Training tires Peggy out most efficiently. Fetch leaves her body tired, but her brain amped up.


----------



## Raindrops (Mar 24, 2019)

Social interaction with people and dogs tires Misha out the best. We also do games, sniff-n-walks, and bike together.


----------



## Vee (Mar 2, 2018)

Every day walks off the lead and retrieving. She loves the flirt pole, that really tires her out.


----------



## Michigan Gal (Jun 4, 2019)

When I had Magnum the standard poodle I also had one daughter, five nephews and two girls I babysat. I didn't really need to walk him, but I needed the exercise. I walked him on leash to the edge of town, then released him. He was able to stalk pheasant and rabbits. I trained him to stop and wait for me.
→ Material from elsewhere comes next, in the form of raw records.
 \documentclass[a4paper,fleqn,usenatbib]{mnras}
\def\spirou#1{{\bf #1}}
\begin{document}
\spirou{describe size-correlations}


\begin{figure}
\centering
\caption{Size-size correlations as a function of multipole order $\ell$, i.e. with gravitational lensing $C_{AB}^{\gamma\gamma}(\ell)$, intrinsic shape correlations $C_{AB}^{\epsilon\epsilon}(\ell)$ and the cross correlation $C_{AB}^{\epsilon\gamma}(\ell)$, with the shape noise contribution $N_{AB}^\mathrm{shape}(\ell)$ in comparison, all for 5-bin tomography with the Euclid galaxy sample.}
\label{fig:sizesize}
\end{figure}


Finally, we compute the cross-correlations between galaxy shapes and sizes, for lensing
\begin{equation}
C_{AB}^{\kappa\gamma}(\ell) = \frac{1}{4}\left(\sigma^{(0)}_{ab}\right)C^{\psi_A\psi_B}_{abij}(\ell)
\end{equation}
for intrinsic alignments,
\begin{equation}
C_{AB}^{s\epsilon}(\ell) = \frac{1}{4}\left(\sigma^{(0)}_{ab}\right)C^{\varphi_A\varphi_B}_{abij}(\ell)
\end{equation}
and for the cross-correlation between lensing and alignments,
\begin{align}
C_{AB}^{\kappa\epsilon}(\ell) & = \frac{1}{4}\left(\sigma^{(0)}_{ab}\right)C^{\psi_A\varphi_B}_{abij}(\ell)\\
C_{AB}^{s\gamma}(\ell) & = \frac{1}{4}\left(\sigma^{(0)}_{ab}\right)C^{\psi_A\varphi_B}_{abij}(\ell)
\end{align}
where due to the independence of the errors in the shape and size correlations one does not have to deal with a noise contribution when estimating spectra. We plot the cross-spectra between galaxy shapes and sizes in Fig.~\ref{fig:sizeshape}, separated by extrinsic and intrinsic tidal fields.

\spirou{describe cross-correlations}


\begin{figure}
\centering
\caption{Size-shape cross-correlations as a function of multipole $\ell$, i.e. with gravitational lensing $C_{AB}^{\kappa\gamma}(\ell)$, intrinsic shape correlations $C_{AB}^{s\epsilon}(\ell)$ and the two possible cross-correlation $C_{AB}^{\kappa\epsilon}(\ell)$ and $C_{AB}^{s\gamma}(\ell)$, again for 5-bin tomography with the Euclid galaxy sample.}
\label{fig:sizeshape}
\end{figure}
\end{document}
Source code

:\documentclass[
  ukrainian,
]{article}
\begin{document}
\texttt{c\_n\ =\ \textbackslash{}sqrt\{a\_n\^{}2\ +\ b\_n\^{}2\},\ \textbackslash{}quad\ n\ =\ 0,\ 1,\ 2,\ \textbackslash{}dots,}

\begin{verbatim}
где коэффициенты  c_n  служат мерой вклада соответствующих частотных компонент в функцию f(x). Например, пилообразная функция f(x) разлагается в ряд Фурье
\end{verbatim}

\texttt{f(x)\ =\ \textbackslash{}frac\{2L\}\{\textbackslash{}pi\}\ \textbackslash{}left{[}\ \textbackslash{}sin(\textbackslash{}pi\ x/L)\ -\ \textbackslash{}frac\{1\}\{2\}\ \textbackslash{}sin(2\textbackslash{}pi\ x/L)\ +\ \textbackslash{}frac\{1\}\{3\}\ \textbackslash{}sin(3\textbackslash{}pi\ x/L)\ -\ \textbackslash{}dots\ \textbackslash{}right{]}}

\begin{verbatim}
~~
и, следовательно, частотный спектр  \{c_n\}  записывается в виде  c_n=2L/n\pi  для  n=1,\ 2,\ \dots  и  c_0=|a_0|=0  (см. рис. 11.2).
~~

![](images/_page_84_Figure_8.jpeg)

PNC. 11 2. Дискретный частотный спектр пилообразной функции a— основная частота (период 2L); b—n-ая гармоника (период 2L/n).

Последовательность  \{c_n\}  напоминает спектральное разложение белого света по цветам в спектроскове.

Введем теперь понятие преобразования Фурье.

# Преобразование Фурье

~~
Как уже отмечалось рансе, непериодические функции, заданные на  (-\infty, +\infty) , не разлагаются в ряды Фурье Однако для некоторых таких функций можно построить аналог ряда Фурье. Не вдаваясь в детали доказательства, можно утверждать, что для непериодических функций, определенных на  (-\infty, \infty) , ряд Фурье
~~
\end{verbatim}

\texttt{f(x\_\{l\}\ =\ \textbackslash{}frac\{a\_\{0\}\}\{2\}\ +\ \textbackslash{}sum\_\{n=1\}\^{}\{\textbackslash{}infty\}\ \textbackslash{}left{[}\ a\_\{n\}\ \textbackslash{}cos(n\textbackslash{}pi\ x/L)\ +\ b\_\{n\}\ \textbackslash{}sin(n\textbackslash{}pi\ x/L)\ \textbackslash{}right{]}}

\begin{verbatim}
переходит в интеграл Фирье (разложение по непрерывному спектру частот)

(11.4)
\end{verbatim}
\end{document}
He trained himself to find a shady spot before lying down and waiting.


----------



## LadyLucy (Jan 8, 2021)

We have a four year old female, just got a 10 week old male. She is a great role model, let’s him chase her around a lot. I walk them both daily for 45 minutes, we have fetch, tug of war and wrestle time late evening. The pup is 14 weeks now is gated in the kitchen, sleeps all night and no accidents as long as I get him up before he gets me up. I did the same evening routine with the female as a pup morning routine and a busy evening routine makes my life easy. Compared to some doodles I know, the Spoodle is easy.


----------